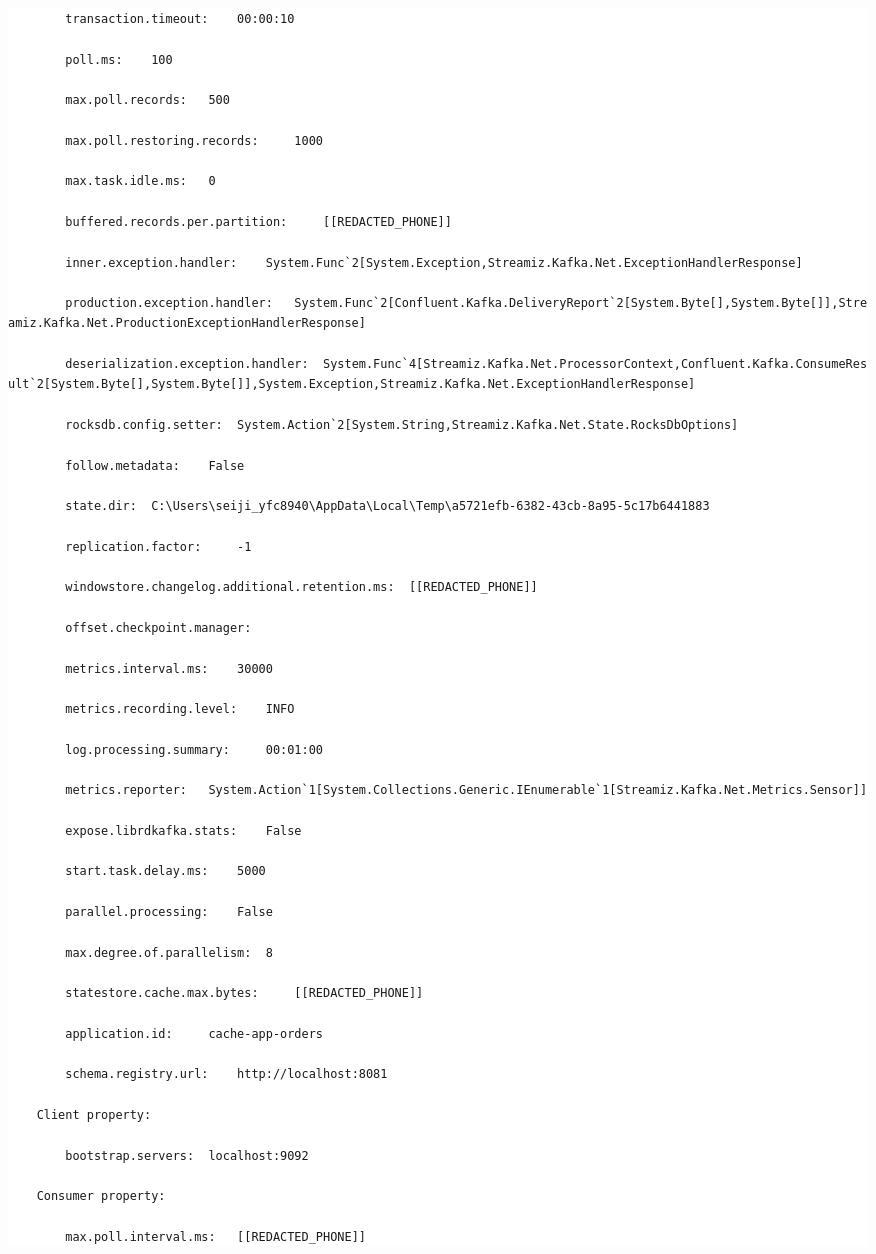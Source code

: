       		transaction.timeout: 	00:00:10

      		poll.ms: 	100

      		max.poll.records: 	500

      		max.poll.restoring.records: 	1000

      		max.task.idle.ms: 	0

      		buffered.records.per.partition: 	[[REDACTED_PHONE]]

      		inner.exception.handler: 	System.Func`2[System.Exception,Streamiz.Kafka.Net.ExceptionHandlerResponse]

      		production.exception.handler: 	System.Func`2[Confluent.Kafka.DeliveryReport`2[System.Byte[],System.Byte[]],Streamiz.Kafka.Net.ProductionExceptionHandlerResponse]

      		deserialization.exception.handler: 	System.Func`4[Streamiz.Kafka.Net.ProcessorContext,Confluent.Kafka.ConsumeResult`2[System.Byte[],System.Byte[]],System.Exception,Streamiz.Kafka.Net.ExceptionHandlerResponse]

      		rocksdb.config.setter: 	System.Action`2[System.String,Streamiz.Kafka.Net.State.RocksDbOptions]

      		follow.metadata: 	False

      		state.dir: 	C:\Users\seiji_yfc8940\AppData\Local\Temp\a5721efb-6382-43cb-8a95-5c17b6441883

      		replication.factor: 	-1

      		windowstore.changelog.additional.retention.ms: 	[[REDACTED_PHONE]]

      		offset.checkpoint.manager: 	

      		metrics.interval.ms: 	30000

      		metrics.recording.level: 	INFO

      		log.processing.summary: 	00:01:00

      		metrics.reporter: 	System.Action`1[System.Collections.Generic.IEnumerable`1[Streamiz.Kafka.Net.Metrics.Sensor]]

      		expose.librdkafka.stats: 	False

      		start.task.delay.ms: 	5000

      		parallel.processing: 	False

      		max.degree.of.parallelism: 	8

      		statestore.cache.max.bytes: 	[[REDACTED_PHONE]]

      		application.id: 	cache-app-orders

      		schema.registry.url: 	http://localhost:8081

      	Client property:

      		bootstrap.servers: 	localhost:9092

      	Consumer property:

      		max.poll.interval.ms: 	[[REDACTED_PHONE]]
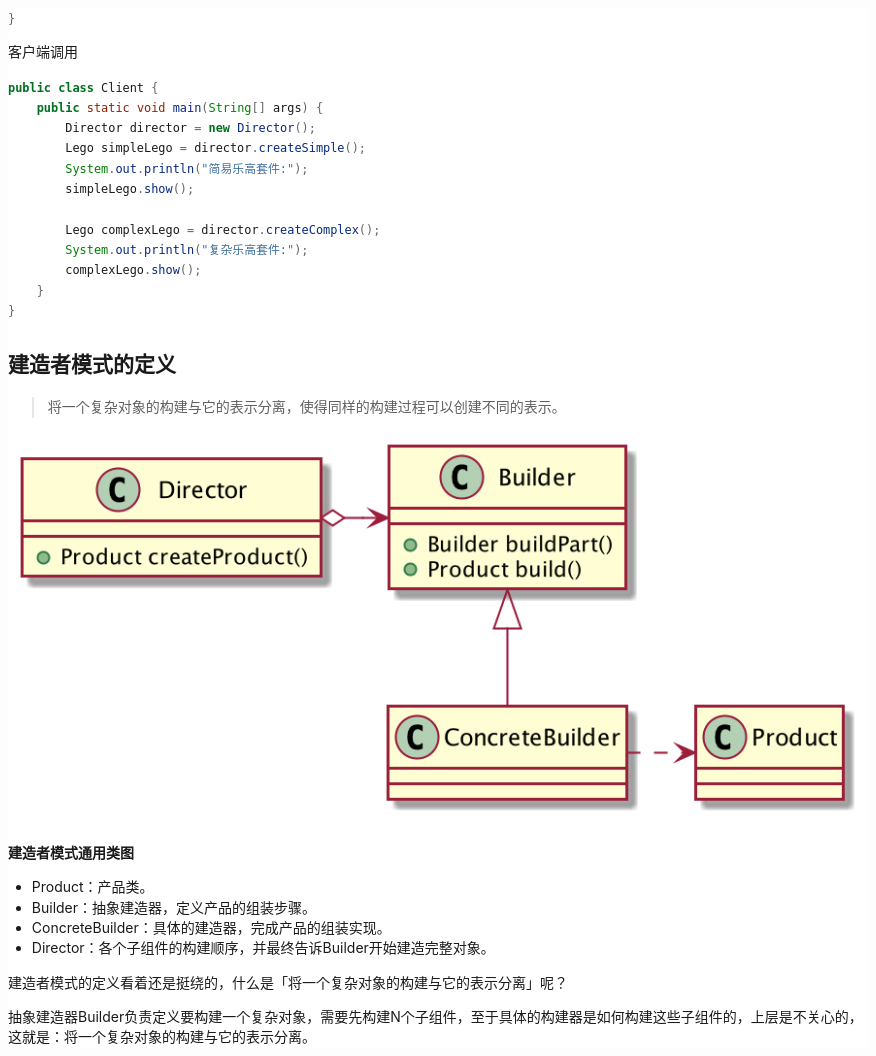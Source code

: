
 ```java
}
```
客户端调用
```java
public class Client {
	public static void main(String[] args) {
		Director director = new Director();
		Lego simpleLego = director.createSimple();
		System.out.println("简易乐高套件:");
		simpleLego.show();

		Lego complexLego = director.createComplex();
		System.out.println("复杂乐高套件:");
		complexLego.show();
	}
}
```
## 建造者模式的定义
> 将一个复杂对象的构建与它的表示分离，使得同样的构建过程可以创建不同的表示。

![](./assets/VrJnDm.png)

**建造者模式通用类图**

- Product：产品类。
- Builder：抽象建造器，定义产品的组装步骤。
- ConcreteBuilder：具体的建造器，完成产品的组装实现。
- Director：各个子组件的构建顺序，并最终告诉Builder开始建造完整对象。

建造者模式的定义看着还是挺绕的，什么是「将一个复杂对象的构建与它的表示分离」呢？

抽象建造器Builder负责定义要构建一个复杂对象，需要先构建N个子组件，至于具体的构建器是如何构建这些子组件的，上层是不关心的，这就是：将一个复杂对象的构建与它的表示分离。
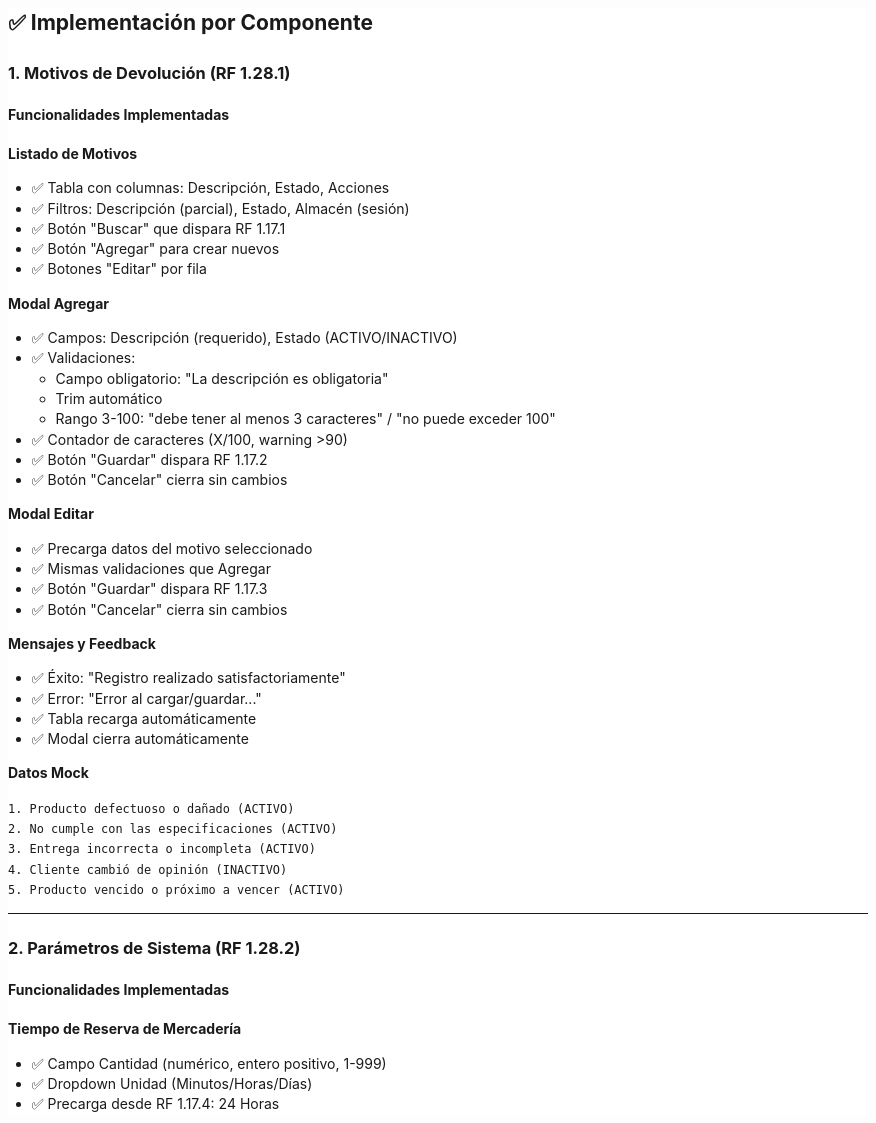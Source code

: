 
## ✅ Implementación por Componente

### 1. Motivos de Devolución (RF 1.28.1)

#### Funcionalidades Implementadas

**Listado de Motivos**
- ✅ Tabla con columnas: Descripción, Estado, Acciones
- ✅ Filtros: Descripción (parcial), Estado, Almacén (sesión)
- ✅ Botón "Buscar" que dispara RF 1.17.1
- ✅ Botón "Agregar" para crear nuevos
- ✅ Botones "Editar" por fila

**Modal Agregar**
- ✅ Campos: Descripción (requerido), Estado (ACTIVO/INACTIVO)
- ✅ Validaciones:
  - Campo obligatorio: "La descripción es obligatoria"
  - Trim automático
  - Rango 3-100: "debe tener al menos 3 caracteres" / "no puede exceder 100"
- ✅ Contador de caracteres (X/100, warning >90)
- ✅ Botón "Guardar" dispara RF 1.17.2
- ✅ Botón "Cancelar" cierra sin cambios

**Modal Editar**
- ✅ Precarga datos del motivo seleccionado
- ✅ Mismas validaciones que Agregar
- ✅ Botón "Guardar" dispara RF 1.17.3
- ✅ Botón "Cancelar" cierra sin cambios

**Mensajes y Feedback**
- ✅ Éxito: "Registro realizado satisfactoriamente"
- ✅ Error: "Error al cargar/guardar..."
- ✅ Tabla recarga automáticamente
- ✅ Modal cierra automáticamente

**Datos Mock**
```
1. Producto defectuoso o dañado (ACTIVO)
2. No cumple con las especificaciones (ACTIVO)
3. Entrega incorrecta o incompleta (ACTIVO)
4. Cliente cambió de opinión (INACTIVO)
5. Producto vencido o próximo a vencer (ACTIVO)
```

---

### 2. Parámetros de Sistema (RF 1.28.2)

#### Funcionalidades Implementadas

**Tiempo de Reserva de Mercadería**
- ✅ Campo Cantidad (numérico, entero positivo, 1-999)
- ✅ Dropdown Unidad (Minutos/Horas/Días)
- ✅ Precarga desde RF 1.17.4: 24 Horas
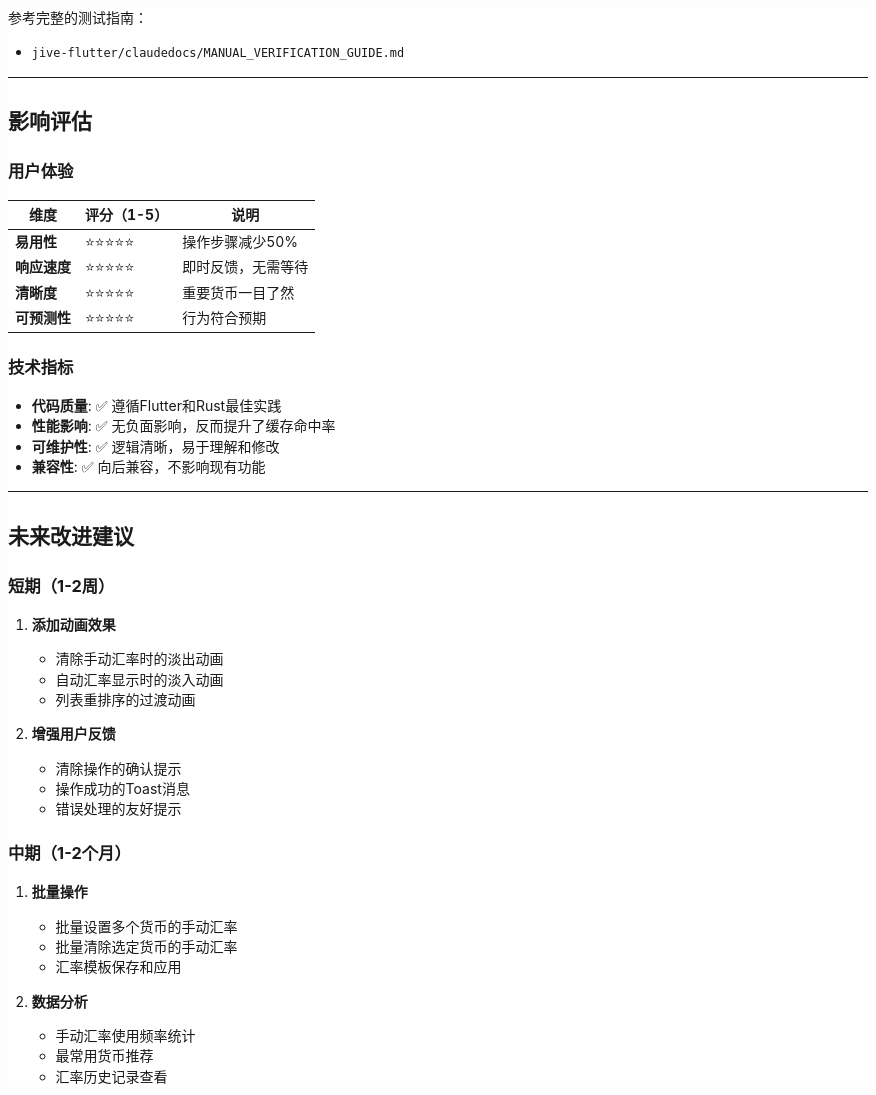 参考完整的测试指南：
- `jive-flutter/claudedocs/MANUAL_VERIFICATION_GUIDE.md`

---

## 影响评估

### 用户体验

| 维度 | 评分（1-5） | 说明 |
|------|-------------|------|
| **易用性** | ⭐⭐⭐⭐⭐ | 操作步骤减少50% |
| **响应速度** | ⭐⭐⭐⭐⭐ | 即时反馈，无需等待 |
| **清晰度** | ⭐⭐⭐⭐⭐ | 重要货币一目了然 |
| **可预测性** | ⭐⭐⭐⭐⭐ | 行为符合预期 |

### 技术指标

- **代码质量**: ✅ 遵循Flutter和Rust最佳实践
- **性能影响**: ✅ 无负面影响，反而提升了缓存命中率
- **可维护性**: ✅ 逻辑清晰，易于理解和修改
- **兼容性**: ✅ 向后兼容，不影响现有功能

---

## 未来改进建议

### 短期（1-2周）

1. **添加动画效果**
   - 清除手动汇率时的淡出动画
   - 自动汇率显示时的淡入动画
   - 列表重排序的过渡动画

2. **增强用户反馈**
   - 清除操作的确认提示
   - 操作成功的Toast消息
   - 错误处理的友好提示

### 中期（1-2个月）

1. **批量操作**
   - 批量设置多个货币的手动汇率
   - 批量清除选定货币的手动汇率
   - 汇率模板保存和应用

2. **数据分析**
   - 手动汇率使用频率统计
   - 最常用货币推荐
   - 汇率历史记录查看
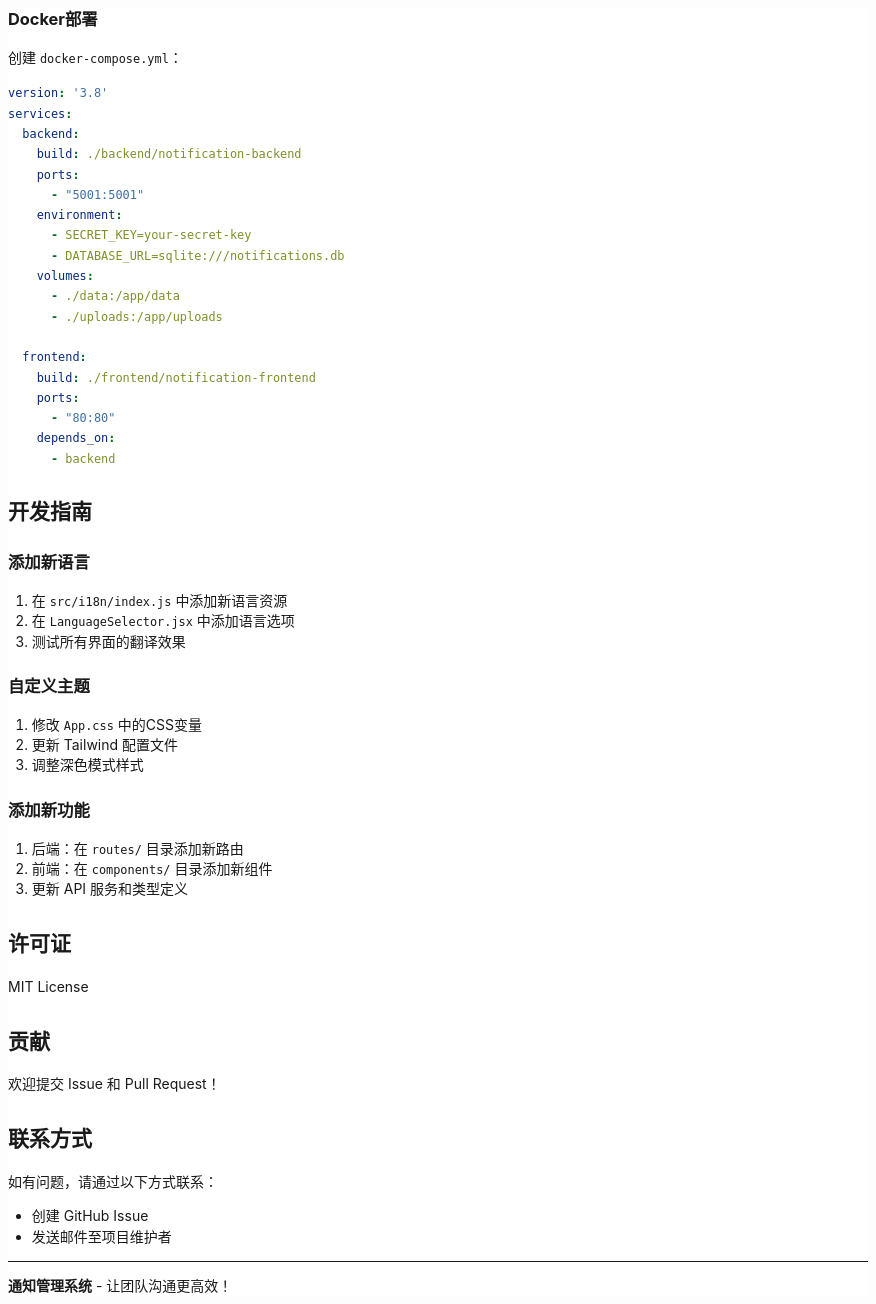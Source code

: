 ### Docker部署

创建 `docker-compose.yml`：

```yaml
version: '3.8'
services:
  backend:
    build: ./backend/notification-backend
    ports:
      - "5001:5001"
    environment:
      - SECRET_KEY=your-secret-key
      - DATABASE_URL=sqlite:///notifications.db
    volumes:
      - ./data:/app/data
      - ./uploads:/app/uploads

  frontend:
    build: ./frontend/notification-frontend
    ports:
      - "80:80"
    depends_on:
      - backend
```

## 开发指南

### 添加新语言

1. 在 `src/i18n/index.js` 中添加新语言资源
2. 在 `LanguageSelector.jsx` 中添加语言选项
3. 测试所有界面的翻译效果

### 自定义主题

1. 修改 `App.css` 中的CSS变量
2. 更新 Tailwind 配置文件
3. 调整深色模式样式

### 添加新功能

1. 后端：在 `routes/` 目录添加新路由
2. 前端：在 `components/` 目录添加新组件
3. 更新 API 服务和类型定义

## 许可证

MIT License

## 贡献

欢迎提交 Issue 和 Pull Request！

## 联系方式

如有问题，请通过以下方式联系：
- 创建 GitHub Issue
- 发送邮件至项目维护者

---

**通知管理系统** - 让团队沟通更高效！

※ ※ ※

### What needs to be done
Could each line of the data be written out exactly, with no pictures included?

### Answer space
Source code

:       		transaction.timeout: 	00:00:10

      		poll.ms: 	100

      		max.poll.records: 	500

      		max.poll.restoring.records: 	1000

      		max.task.idle.ms: 	0

      		buffered.records.per.partition: 	[[REDACTED_PHONE]]

      		inner.exception.handler: 	System.Func`2[System.Exception,Streamiz.Kafka.Net.ExceptionHandlerResponse]

      		production.exception.handler: 	System.Func`2[Confluent.Kafka.DeliveryReport`2[System.Byte[],System.Byte[]],Streamiz.Kafka.Net.ProductionExceptionHandlerResponse]

      		deserialization.exception.handler: 	System.Func`4[Streamiz.Kafka.Net.ProcessorContext,Confluent.Kafka.ConsumeResult`2[System.Byte[],System.Byte[]],System.Exception,Streamiz.Kafka.Net.ExceptionHandlerResponse]

      		rocksdb.config.setter: 	System.Action`2[System.String,Streamiz.Kafka.Net.State.RocksDbOptions]

      		follow.metadata: 	False

      		state.dir: 	C:\Users\seiji_yfc8940\AppData\Local\Temp\a5721efb-6382-43cb-8a95-5c17b6441883

      		replication.factor: 	-1

      		windowstore.changelog.additional.retention.ms: 	[[REDACTED_PHONE]]

      		offset.checkpoint.manager: 	

      		metrics.interval.ms: 	30000

      		metrics.recording.level: 	INFO

      		log.processing.summary: 	00:01:00

      		metrics.reporter: 	System.Action`1[System.Collections.Generic.IEnumerable`1[Streamiz.Kafka.Net.Metrics.Sensor]]

      		expose.librdkafka.stats: 	False

      		start.task.delay.ms: 	5000

      		parallel.processing: 	False

      		max.degree.of.parallelism: 	8

      		statestore.cache.max.bytes: 	[[REDACTED_PHONE]]

      		application.id: 	cache-app-orders

      		schema.registry.url: 	http://localhost:8081

      	Client property:

      		bootstrap.servers: 	localhost:9092

      	Consumer property:

      		max.poll.interval.ms: 	[[REDACTED_PHONE]]
Source code

:
 ```java
}
```
客户端调用
```java
public class Client {
	public static void main(String[] args) {
		Director director = new Director();
		Lego simpleLego = director.createSimple();
		System.out.println("简易乐高套件:");
		simpleLego.show();

		Lego complexLego = director.createComplex();
		System.out.println("复杂乐高套件:");
		complexLego.show();
	}
}
```
## 建造者模式的定义
> 将一个复杂对象的构建与它的表示分离，使得同样的构建过程可以创建不同的表示。

![](./assets/VrJnDm.png)

**建造者模式通用类图**

- Product：产品类。
- Builder：抽象建造器，定义产品的组装步骤。
- ConcreteBuilder：具体的建造器，完成产品的组装实现。
- Director：各个子组件的构建顺序，并最终告诉Builder开始建造完整对象。

建造者模式的定义看着还是挺绕的，什么是「将一个复杂对象的构建与它的表示分离」呢？

抽象建造器Builder负责定义要构建一个复杂对象，需要先构建N个子组件，至于具体的构建器是如何构建这些子组件的，上层是不关心的，这就是：将一个复杂对象的构建与它的表示分离。
Source code

: 
## ✅ Implementación por Componente

### 1. Motivos de Devolución (RF 1.28.1)

#### Funcionalidades Implementadas

**Listado de Motivos**
- ✅ Tabla con columnas: Descripción, Estado, Acciones
- ✅ Filtros: Descripción (parcial), Estado, Almacén (sesión)
- ✅ Botón "Buscar" que dispara RF 1.17.1
- ✅ Botón "Agregar" para crear nuevos
- ✅ Botones "Editar" por fila

**Modal Agregar**
- ✅ Campos: Descripción (requerido), Estado (ACTIVO/INACTIVO)
- ✅ Validaciones:
  - Campo obligatorio: "La descripción es obligatoria"
  - Trim automático
  - Rango 3-100: "debe tener al menos 3 caracteres" / "no puede exceder 100"
- ✅ Contador de caracteres (X/100, warning >90)
- ✅ Botón "Guardar" dispara RF 1.17.2
- ✅ Botón "Cancelar" cierra sin cambios

**Modal Editar**
- ✅ Precarga datos del motivo seleccionado
- ✅ Mismas validaciones que Agregar
- ✅ Botón "Guardar" dispara RF 1.17.3
- ✅ Botón "Cancelar" cierra sin cambios

**Mensajes y Feedback**
- ✅ Éxito: "Registro realizado satisfactoriamente"
- ✅ Error: "Error al cargar/guardar..."
- ✅ Tabla recarga automáticamente
- ✅ Modal cierra automáticamente

**Datos Mock**
```
1. Producto defectuoso o dañado (ACTIVO)
2. No cumple con las especificaciones (ACTIVO)
3. Entrega incorrecta o incompleta (ACTIVO)
4. Cliente cambió de opinión (INACTIVO)
5. Producto vencido o próximo a vencer (ACTIVO)
```

---

### 2. Parámetros de Sistema (RF 1.28.2)

#### Funcionalidades Implementadas

**Tiempo de Reserva de Mercadería**
- ✅ Campo Cantidad (numérico, entero positivo, 1-999)
- ✅ Dropdown Unidad (Minutos/Horas/Días)
- ✅ Precarga desde RF 1.17.4: 24 Horas
 参考完整的测试指南：
- `jive-flutter/claudedocs/MANUAL_VERIFICATION_GUIDE.md`

---

## 影响评估

### 用户体验

| 维度 | 评分（1-5） | 说明 |
|------|-------------|------|
| **易用性** | ⭐⭐⭐⭐⭐ | 操作步骤减少50% |
| **响应速度** | ⭐⭐⭐⭐⭐ | 即时反馈，无需等待 |
| **清晰度** | ⭐⭐⭐⭐⭐ | 重要货币一目了然 |
| **可预测性** | ⭐⭐⭐⭐⭐ | 行为符合预期 |

### 技术指标

- **代码质量**: ✅ 遵循Flutter和Rust最佳实践
- **性能影响**: ✅ 无负面影响，反而提升了缓存命中率
- **可维护性**: ✅ 逻辑清晰，易于理解和修改
- **兼容性**: ✅ 向后兼容，不影响现有功能

---

## 未来改进建议

### 短期（1-2周）

1. **添加动画效果**
   - 清除手动汇率时的淡出动画
   - 自动汇率显示时的淡入动画
   - 列表重排序的过渡动画

2. **增强用户反馈**
   - 清除操作的确认提示
   - 操作成功的Toast消息
   - 错误处理的友好提示

### 中期（1-2个月）

1. **批量操作**
   - 批量设置多个货币的手动汇率
   - 批量清除选定货币的手动汇率
   - 汇率模板保存和应用

2. **数据分析**
   - 手动汇率使用频率统计
   - 最常用货币推荐
   - 汇率历史记录查看
Source code

: ### Docker部署

创建 `docker-compose.yml`：

```yaml
version: '3.8'
services:
  backend:
    build: ./backend/notification-backend
    ports:
      - "5001:5001"
    environment:
      - SECRET_KEY=your-secret-key
      - DATABASE_URL=sqlite:///notifications.db
    volumes:
      - ./data:/app/data
      - ./uploads:/app/uploads

  frontend:
    build: ./frontend/notification-frontend
    ports:
      - "80:80"
    depends_on:
      - backend
```

## 开发指南

### 添加新语言

1. 在 `src/i18n/index.js` 中添加新语言资源
2. 在 `LanguageSelector.jsx` 中添加语言选项
3. 测试所有界面的翻译效果

### 自定义主题

1. 修改 `App.css` 中的CSS变量
2. 更新 Tailwind 配置文件
3. 调整深色模式样式

### 添加新功能

1. 后端：在 `routes/` 目录添加新路由
2. 前端：在 `components/` 目录添加新组件
3. 更新 API 服务和类型定义

## 许可证

MIT License

## 贡献

欢迎提交 Issue 和 Pull Request！

## 联系方式

如有问题，请通过以下方式联系：
- 创建 GitHub Issue
- 发送邮件至项目维护者

---

**通知管理系统** - 让团队沟通更高效！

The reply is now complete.